Panamanian tea field with flag

Visiting a Panama Tea Plantation in Boquete

Panamanian tea is not a phrase you hear in the tea industry as I write this blog. However, if one entrepreneur has his way that may change in the future. During our travels, regardless of country, David and I are always looking for tea. We were shocked to find a tea tour offered in Western Panama. It’s available in a larger portfolio of tours alongside zip lining, coffee tours and general outdoor eco-adventures in Boquete. Even with the $30/person price tag, David and I had to find out if they really had true tea.

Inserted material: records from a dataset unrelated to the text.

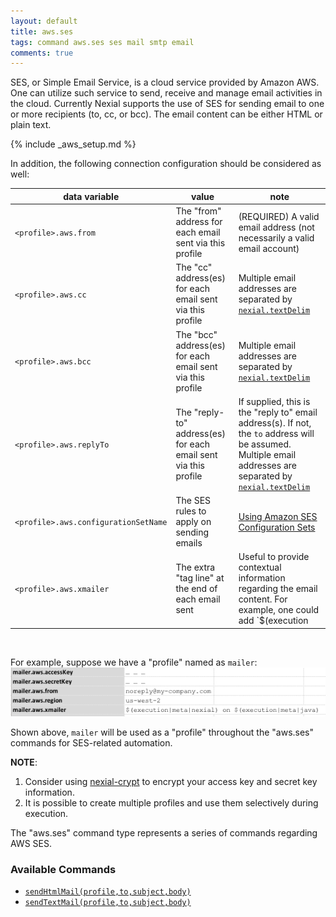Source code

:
 ```yaml
---
layout: default
title: aws.ses
tags: command aws.ses ses mail smtp email
comments: true
---
```



SES, or Simple Email Service, is a cloud service provided by Amazon AWS.  One can utilize such service to send, receive
and manage email activities in the cloud.  Currently Nexial supports the use of SES for sending email to one or more 
recipients (to, cc, or bcc). The email content can be either HTML or plain text.


{% include _aws_setup.md %}

In addition, the following connection configuration should be considered as well:

|data variable                       |value                                                          | note                                                    |
|------------------------------------|---------------------------------------------------------------|---------------------------------------------------------|
|`<profile>.aws.from`                |The "from" address for each email sent via this profile        |(REQUIRED) A valid email address (not necessarily a valid email account)|
|`<profile>.aws.cc`                  |The "cc" address(es) for each email sent via this profile      |Multiple email addresses are separated by [`nexial.textDelim`](../../systemvars/index#nexial.textDelim)|
|`<profile>.aws.bcc`                 |The "bcc" address(es) for each email sent via this profile     |Multiple email addresses are separated by [`nexial.textDelim`](../../systemvars/index#nexial.textDelim)|
|`<profile>.aws.replyTo`             |The "reply-to" address(es) for each email sent via this profile|If supplied, this is the "reply to" email address(s). If not, the `to` address will be assumed. Multiple email addresses are separated by [`nexial.textDelim`](../../systemvars/index#nexial.textDelim)|
|`<profile>.aws.configurationSetName`|The SES rules to apply on sending emails                       |<a href="https://docs.aws.amazon.com/ses/latest/DeveloperGuide/using-configuration-sets.html" class="external-link" target="_nexial_external">Using Amazon SES Configuration Sets</a>|
|`<profile>.aws.xmailer`             |The extra "tag line" at the end of each email sent             |Useful to provide contextual information regarding the email content. For example, one could add `$(execution|script|name) on $(execution|meta|nexial)` as a "X-Mailer" to indicate where the email is sent from (i.e. which script and with which version of Nexial)|

<br/>

For example, suppose we have a "profile" named as `mailer`:<br/>
![profile](image/aws.ses-01.png)

Shown above, `mailer` will be used as a "profile" throughout the "aws.ses" commands for SES-related automation.

**NOTE**: 
1. Consider using [nexial-crypt](../../userguide/BatchFiles#nexial-cryptcmd--nexial-cryptsh) to encrypt your access
   key and secret key information.
2. It is possible to create multiple profiles and use them selectively during execution.


The "aws.ses" command type represents a series of commands regarding AWS SES.


### Available Commands
- [`sendHtmlMail(profile,to,subject,body)`](sendHtmlMail(profile,to,subject,body))
- [`sendTextMail(profile,to,subject,body)`](sendTextMail(profile,to,subject,body))
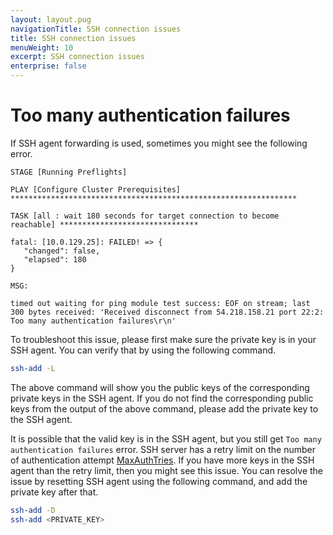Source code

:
 ```yaml
---
layout: layout.pug
navigationTitle: SSH connection issues
title: SSH connection issues
menuWeight: 10
excerpt: SSH connection issues
enterprise: false
---
```


# Too many authentication failures

If SSH agent forwarding is used, sometimes you might see the following error.

```text
STAGE [Running Preflights]

PLAY [Configure Cluster Prerequisites] ****************************************************************

TASK [all : wait 180 seconds for target connection to become reachable] *******************************

fatal: [10.0.129.25]: FAILED! => {
   "changed": false,
   "elapsed": 180
}

MSG:

timed out waiting for ping module test success: EOF on stream; last 300 bytes received: 'Received disconnect from 54.218.158.21 port 22:2: Too many authentication failures\r\n'
```

To troubleshoot this issue, please first make sure the private key is in your SSH agent.
You can verify that by using the following command.

```bash
ssh-add -L
```

The above command will show you the public keys of the corresponding private keys in the SSH agent.
If you do not find the corresponding public keys from the output of the above command, please add the private key to the SSH agent.

It is possible that the valid key is in the SSH agent, but you still get `Too many authentication failures` error.
SSH server has a retry limit on the number of authentication attempt [MaxAuthTries][sshd_config].
If you have more keys in the SSH agent than the retry limit, then you might see this issue.
You can resolve the issue by resetting SSH agent using the following command, and add the private key after that.

```bash
ssh-add -D
ssh-add <PRIVATE_KEY>
```

[sshd_config]: https://linux.die.net/man/5/sshd_config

Panamanian Tea Tour – Boquete, Panama

Panama is better known worldwide for its Geisha or Gesha Coffee. As a side note to my tea drinkers, find this coffee – it tastes like tea! In fact, it was this association with tea that led to the tea plantation experiment. It’s also hardly a surprise that Gesha Coffee got rebranded as “Geisha” to improve marketing in Asia, especially Japan.

So, finding a steep mountainside of Camelia Sinensis Assamica in Boquete, growing at about 5,700 ft above sea level, was truly a delight.

Planting Tea in Panama

Boquete is a rural town about 9 hours by car outside of Panama City. The closest airport is about 45 minutes away in the town of David. It is high elevation, wet and sunny with plenty of fog, especially during the rainy season. This climate is similar to Sri Lanka or the Nilgiri region of India. It is home to large number of coffee farms, most of them owned and run by Americans and Europeans, and a few by Panamanians. Kotowa Tours (aka Boquete Tree Trek) is a Panamanian company, with a Panamanian owner, that has been around for over 100 years. While their properties are for outdoor recreation, like zip lines and hiking, they are growing coffee, chocolate and tea there as well.

Octavian and Hillary in the tea fields looking at a young tea plant.

Our tea tour began with a walk through the tea fields with Kotowa’s tea master in training, Octavian. Currently, plants cover less than 1 acre, but there is plenty of room to grow. The first of the tea plants went in 7 years ago and Octavian and his team of four other grounds keepers have been diligently collecting seeds and replanting every year progressing higher up the mountain. The plants are in beautiful shape, with just a few grasshoppers leaving an occasional bite mark on some of the leaves. The biggest “pests” are armadillos. They periodically burrow in to the ground near the roots killing a tea plant here and there. It was fitting to be climbing through the fields, only to be hit with incoming morning mountain fog and rain. The plants are truly in their perfect environment and their huge dark green leaves let you know it.

Harvesting and Manufacturing Tea

The plants are so happy that Octavian and his team are harvesting roughly every 25 days, year round. Now, that is not unheard of in Sri Lanka, India and parts of Africa. So we posed the questions about which months produced the better tasting harvest. It was not surprising to hear the December-March produce a sweeter tea since those are the “dry” months in Panama.

The entire harvest and processing is done by 5 people. They are plucking, rolling and shaping the leaves by hand. With only an acre, their largest given harvest is only about 250 kg (roughly 550 lbs) at a time. That will become roughly 50 kg of finished product, which is only 110 pounds of tea. This is very manageable for a team of 5 people. From harvest to finished product, it is only 4 days, with most of the time spent waiting on the tea to dry.

The processing of the tea will likely change as the tea plants expand and there is more to harvest and produce. Plucking will remain by hand as the mountainside is too steep for machines. We had a good laugh about finding tea manufacturing machines with instructions in English\Spanish and available replacement parts in the Western Hemisphere – there aren’t any.

Cupping Panamanian Tea

Dried and twisted green tea leaves in a glass container

Kotowa is currently trying to make white, green, oolong and black tea. With the help of an experienced tea master from Taiwan, Octavian is playing with withering times, baking times, and steaming techniques. We had a great time talking about his lessons learned and where he thinks he will continue to play and fine tune flavor.

Given his tea master is Taiwanese, it was no shocker that the teas where lighter and smoother, mimicking Taiwanese tea. The green tea has a real chance of being a unique flavor profile, as they are steaming the green, which is causing it to taste and smell like the corn meal on the outside of a Panamanian tamale (this is a sweet vegetal taste because the tamales are steamed in banana leaf wrappers).

We expect Octavian will have success in making uniquely Panamanian tea and wish him the best of luck!